In the nineteenth century, long before the current era of fake news, Emily Dickinson wrote a meditation on truth in her poem Tell all the Truth but Tell it Slant. With a title alluding to the poem, this exhibition of Julie Cockburn’s latest work similarly excavates authentic stories by circuitous means. Using a rich material language, Cockburn embarks on a visual journey to delicately reveal narrative histories and layered meanings in lost and discarded images.
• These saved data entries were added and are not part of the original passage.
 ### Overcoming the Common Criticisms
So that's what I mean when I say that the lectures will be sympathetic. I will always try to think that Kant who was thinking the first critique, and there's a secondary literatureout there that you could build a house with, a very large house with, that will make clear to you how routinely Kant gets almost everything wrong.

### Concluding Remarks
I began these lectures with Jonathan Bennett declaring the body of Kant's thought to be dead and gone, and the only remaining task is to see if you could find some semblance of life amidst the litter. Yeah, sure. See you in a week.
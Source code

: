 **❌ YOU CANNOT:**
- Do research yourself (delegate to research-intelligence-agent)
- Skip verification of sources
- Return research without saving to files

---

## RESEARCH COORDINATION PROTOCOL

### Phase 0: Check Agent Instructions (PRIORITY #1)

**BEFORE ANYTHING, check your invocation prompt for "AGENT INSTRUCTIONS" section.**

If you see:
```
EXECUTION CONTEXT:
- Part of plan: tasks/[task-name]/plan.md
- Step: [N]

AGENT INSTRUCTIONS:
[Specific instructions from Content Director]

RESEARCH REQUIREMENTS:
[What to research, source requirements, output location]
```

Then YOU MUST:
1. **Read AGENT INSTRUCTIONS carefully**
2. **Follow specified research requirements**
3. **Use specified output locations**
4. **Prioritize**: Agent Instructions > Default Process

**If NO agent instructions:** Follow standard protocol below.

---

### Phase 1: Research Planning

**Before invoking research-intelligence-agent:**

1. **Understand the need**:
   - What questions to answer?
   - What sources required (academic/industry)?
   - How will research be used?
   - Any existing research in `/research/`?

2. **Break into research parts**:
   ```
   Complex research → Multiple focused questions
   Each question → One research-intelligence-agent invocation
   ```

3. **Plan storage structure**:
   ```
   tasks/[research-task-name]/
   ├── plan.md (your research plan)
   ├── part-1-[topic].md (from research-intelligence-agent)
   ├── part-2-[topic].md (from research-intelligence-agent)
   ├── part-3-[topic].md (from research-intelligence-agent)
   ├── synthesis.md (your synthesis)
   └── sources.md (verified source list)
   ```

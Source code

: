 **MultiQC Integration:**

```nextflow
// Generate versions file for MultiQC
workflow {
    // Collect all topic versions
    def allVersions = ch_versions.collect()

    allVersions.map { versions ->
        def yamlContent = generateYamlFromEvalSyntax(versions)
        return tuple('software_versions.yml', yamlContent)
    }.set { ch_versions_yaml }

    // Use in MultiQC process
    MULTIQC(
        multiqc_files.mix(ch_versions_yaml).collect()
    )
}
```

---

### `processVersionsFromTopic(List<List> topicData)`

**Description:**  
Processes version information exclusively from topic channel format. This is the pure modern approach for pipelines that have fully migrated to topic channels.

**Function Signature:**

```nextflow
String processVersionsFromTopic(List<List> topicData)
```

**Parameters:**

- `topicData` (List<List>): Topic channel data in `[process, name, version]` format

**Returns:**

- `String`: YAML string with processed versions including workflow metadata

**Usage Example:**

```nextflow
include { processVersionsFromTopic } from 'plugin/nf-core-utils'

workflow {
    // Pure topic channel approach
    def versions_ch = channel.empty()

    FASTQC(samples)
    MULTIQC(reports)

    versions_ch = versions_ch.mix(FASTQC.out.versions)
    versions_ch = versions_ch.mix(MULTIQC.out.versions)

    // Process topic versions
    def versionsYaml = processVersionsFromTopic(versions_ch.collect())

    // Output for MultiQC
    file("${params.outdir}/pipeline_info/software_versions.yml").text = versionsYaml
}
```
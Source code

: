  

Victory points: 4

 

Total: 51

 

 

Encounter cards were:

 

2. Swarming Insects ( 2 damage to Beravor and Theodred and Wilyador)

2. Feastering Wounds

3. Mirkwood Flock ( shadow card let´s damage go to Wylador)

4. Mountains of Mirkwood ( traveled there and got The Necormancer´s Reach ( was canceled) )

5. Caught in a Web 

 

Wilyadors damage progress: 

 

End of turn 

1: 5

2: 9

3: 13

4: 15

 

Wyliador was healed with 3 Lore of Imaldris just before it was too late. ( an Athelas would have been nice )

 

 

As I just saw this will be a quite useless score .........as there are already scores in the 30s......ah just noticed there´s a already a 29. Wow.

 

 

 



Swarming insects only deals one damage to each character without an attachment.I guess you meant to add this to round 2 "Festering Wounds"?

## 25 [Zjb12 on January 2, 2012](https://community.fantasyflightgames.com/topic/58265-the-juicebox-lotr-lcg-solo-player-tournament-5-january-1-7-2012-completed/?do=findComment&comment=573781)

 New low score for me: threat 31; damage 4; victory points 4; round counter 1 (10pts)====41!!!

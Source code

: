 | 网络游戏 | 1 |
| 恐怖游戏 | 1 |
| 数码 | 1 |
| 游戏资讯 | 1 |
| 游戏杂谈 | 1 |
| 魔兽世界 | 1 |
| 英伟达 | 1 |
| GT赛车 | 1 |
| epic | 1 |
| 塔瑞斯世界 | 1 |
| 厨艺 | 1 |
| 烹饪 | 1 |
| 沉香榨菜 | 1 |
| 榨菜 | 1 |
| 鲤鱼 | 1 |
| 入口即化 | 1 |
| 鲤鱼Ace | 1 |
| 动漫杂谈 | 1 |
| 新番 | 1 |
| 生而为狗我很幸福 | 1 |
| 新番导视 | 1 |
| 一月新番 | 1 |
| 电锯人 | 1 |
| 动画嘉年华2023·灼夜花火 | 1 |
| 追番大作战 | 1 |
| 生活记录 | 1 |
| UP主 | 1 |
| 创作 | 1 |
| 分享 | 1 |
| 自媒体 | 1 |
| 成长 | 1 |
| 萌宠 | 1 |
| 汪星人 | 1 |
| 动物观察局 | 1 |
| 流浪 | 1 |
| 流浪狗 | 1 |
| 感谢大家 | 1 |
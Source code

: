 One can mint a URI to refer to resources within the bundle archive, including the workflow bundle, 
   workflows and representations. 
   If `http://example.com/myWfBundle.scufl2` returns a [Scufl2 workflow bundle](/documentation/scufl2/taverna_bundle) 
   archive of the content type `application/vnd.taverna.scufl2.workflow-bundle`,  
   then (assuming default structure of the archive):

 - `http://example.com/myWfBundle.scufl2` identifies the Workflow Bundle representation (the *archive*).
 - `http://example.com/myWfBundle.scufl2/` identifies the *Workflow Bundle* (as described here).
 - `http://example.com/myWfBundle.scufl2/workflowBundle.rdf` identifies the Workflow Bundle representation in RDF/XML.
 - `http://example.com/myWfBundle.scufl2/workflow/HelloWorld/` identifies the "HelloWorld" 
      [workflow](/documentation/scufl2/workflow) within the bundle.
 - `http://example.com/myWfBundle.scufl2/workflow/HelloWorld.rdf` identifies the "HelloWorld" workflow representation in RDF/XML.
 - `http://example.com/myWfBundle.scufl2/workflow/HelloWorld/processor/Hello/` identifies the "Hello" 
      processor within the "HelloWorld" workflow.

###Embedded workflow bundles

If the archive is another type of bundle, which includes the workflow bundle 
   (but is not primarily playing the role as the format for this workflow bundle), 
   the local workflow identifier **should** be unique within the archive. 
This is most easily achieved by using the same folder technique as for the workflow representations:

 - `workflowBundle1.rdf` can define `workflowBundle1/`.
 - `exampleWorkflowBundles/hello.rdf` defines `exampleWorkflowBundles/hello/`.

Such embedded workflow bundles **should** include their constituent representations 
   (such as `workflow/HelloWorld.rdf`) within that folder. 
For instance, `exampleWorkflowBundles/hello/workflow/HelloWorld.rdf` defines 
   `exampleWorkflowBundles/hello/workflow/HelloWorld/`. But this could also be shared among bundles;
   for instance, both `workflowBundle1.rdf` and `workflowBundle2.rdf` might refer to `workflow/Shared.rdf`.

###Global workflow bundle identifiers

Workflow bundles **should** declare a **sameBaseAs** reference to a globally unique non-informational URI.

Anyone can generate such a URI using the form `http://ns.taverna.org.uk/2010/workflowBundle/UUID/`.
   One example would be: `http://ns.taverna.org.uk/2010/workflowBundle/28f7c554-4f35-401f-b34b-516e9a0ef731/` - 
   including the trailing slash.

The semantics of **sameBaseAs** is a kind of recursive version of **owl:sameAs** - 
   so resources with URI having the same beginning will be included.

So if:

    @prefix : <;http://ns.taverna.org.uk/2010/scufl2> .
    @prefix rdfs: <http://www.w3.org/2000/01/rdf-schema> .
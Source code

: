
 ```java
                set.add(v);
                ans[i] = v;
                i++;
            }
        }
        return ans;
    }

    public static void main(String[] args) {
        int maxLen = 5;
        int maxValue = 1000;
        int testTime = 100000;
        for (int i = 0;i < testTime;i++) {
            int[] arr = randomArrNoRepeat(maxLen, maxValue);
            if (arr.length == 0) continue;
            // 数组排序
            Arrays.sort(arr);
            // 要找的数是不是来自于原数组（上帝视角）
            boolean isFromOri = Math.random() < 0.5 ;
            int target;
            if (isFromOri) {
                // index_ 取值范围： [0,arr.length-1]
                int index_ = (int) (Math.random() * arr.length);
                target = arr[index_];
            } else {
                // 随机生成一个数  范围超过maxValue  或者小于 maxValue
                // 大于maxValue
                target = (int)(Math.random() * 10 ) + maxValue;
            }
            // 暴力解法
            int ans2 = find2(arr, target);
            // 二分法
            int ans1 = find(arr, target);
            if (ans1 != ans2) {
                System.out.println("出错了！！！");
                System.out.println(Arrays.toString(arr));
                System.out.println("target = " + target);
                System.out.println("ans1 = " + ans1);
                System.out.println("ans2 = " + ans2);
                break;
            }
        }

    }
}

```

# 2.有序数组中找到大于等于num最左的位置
Cockburn partially obscures the images in a process she describes as “paradoxically unmasking” their intrinsic truths, layering and embellishing them with exquisitely hand-crafted embroidery, beading, vibrant screen printing and gestural flurries of paint.

Recurring patterns, spots, kaleidoscopes, Venn diagrams, harlequins, flower heads, and cages are formally balanced with the existing compositions in response to imagined internal dialogues.

Enlarged prints of portrait sitters are given newfound vigour by dazzling polka dot veils, while groups of figures are entwined by pixel-like interlocking geometric grids of embroidered thread. Other figures and objects are lassoed with draped strings of beads and fibre braids or combined with a surrealist enamel cloudscape.

Working with the moving image for the first time, The Five Senses offers a discomfiting viewpoint, aligning the entrapment of a rigid sitter in the photographic portrait with the animated movements of a captured insect.

The exhibition coincides with a new book Stickybeak, the first comprehensive monograph on the artist’s work published by Chose Commune in September 2019.